The determining of the quantity of input data may include determining a quantity of input data that reduces or minimizes a calculation iteration of the NPU.

When a plurality of NPUs is used for executing the model converted into the reference format, the determining of the quantity of input data may include determining, for each of the plurality of NPUs, a number of items of data to be processed through one calculation, determining a number of items of input data allocated for each of the plurality of NPUs, identifying an NPU in which a ratio of the number of items of allocated input data to the number of items of data to be processed is increased or maximized among the plurality of NPUs, and determining, for the identified NPU, a quantity of input data that reduces or minimizes a calculation iteration.

The determining of the reference format may include identifying a format executable in the NPU.

When a plurality of formats is executable in the NPU, the method may further include identifying, for each of the plurality of formats, an inference result obtained in the NPU in a case in which the neural network model is converted using each format and determining the reference format based on the inference result.

The converting of the neural network model may include determining whether the neural network model is to be directly converted to the model of the reference format, directly converting the neural network model to the model of the reference format when the neural network model is to be directly converted to the model of the reference format, and converting the neural network model to a model of an intermediate format when the neural network model is not to be directly converted to the model of the reference format.

The intermediate format may include a YAML format.

According to another aspect, there is also provided an electronic apparatus for processing information, the electronic apparatus including a memory in which an instruction is stored and a processor, wherein the processor is connected to the memory and configured to acquire a neural network model, determine a reference format for conversion of the neural network model, and convert the neural network model to a model of the reference format and the model converted into the reference format is executed in an NPU.

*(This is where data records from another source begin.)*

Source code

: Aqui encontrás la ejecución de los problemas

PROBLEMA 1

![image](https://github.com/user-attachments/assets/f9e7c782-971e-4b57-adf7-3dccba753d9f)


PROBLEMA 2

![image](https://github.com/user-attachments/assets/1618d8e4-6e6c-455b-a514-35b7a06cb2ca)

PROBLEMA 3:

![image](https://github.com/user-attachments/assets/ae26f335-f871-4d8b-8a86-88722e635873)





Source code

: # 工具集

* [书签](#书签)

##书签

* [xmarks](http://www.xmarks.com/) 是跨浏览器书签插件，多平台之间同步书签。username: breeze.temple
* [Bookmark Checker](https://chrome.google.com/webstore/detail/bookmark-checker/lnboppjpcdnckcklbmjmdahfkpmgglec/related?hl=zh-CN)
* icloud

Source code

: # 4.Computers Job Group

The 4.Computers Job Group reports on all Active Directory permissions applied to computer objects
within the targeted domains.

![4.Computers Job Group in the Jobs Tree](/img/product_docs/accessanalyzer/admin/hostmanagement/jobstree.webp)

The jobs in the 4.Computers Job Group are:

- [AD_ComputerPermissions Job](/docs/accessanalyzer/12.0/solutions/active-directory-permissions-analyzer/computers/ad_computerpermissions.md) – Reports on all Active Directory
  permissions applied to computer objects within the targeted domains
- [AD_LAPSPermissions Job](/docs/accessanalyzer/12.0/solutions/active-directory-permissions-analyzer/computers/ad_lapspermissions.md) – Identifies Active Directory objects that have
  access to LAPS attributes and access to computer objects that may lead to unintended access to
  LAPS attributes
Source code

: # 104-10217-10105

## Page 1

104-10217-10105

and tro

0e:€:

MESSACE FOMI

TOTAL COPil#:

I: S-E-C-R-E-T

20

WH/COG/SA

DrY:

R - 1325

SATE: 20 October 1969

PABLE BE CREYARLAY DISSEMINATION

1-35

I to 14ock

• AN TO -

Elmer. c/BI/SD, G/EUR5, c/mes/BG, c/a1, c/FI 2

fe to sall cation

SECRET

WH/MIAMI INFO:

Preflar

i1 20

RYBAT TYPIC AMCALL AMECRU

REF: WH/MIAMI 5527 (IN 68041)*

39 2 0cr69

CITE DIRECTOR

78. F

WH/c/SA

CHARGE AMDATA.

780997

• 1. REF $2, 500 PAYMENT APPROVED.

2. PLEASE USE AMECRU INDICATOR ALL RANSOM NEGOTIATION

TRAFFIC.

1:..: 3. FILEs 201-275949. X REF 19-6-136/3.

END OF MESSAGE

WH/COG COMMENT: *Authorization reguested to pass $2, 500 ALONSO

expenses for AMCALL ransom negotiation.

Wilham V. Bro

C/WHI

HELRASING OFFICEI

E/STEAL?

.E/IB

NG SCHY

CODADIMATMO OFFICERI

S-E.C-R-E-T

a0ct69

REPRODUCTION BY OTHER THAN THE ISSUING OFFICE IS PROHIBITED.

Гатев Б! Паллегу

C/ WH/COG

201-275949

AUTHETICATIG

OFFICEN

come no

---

Details of example embodiments are included in the detailed description and drawings.

According to an example embodiment, an electronic apparatus for processing information and a method thereof may convert a neural network model so that the neural network model is executed in an NPU.

Further, according to an example embodiment, an electronic apparatus for processing information and a method thereof may allow a neural network model to secure an optimal neural network performance.

Effects are not limited to the aforementioned effects, and other effects not mentioned will be clearly understood by those skilled in the art from the description of the claims.

BRIEF DESCRIPTION OF THE SEVERAL VIEWS OF THE DRAWINGS

FIG. 1 describes a high-level view of the present disclosure.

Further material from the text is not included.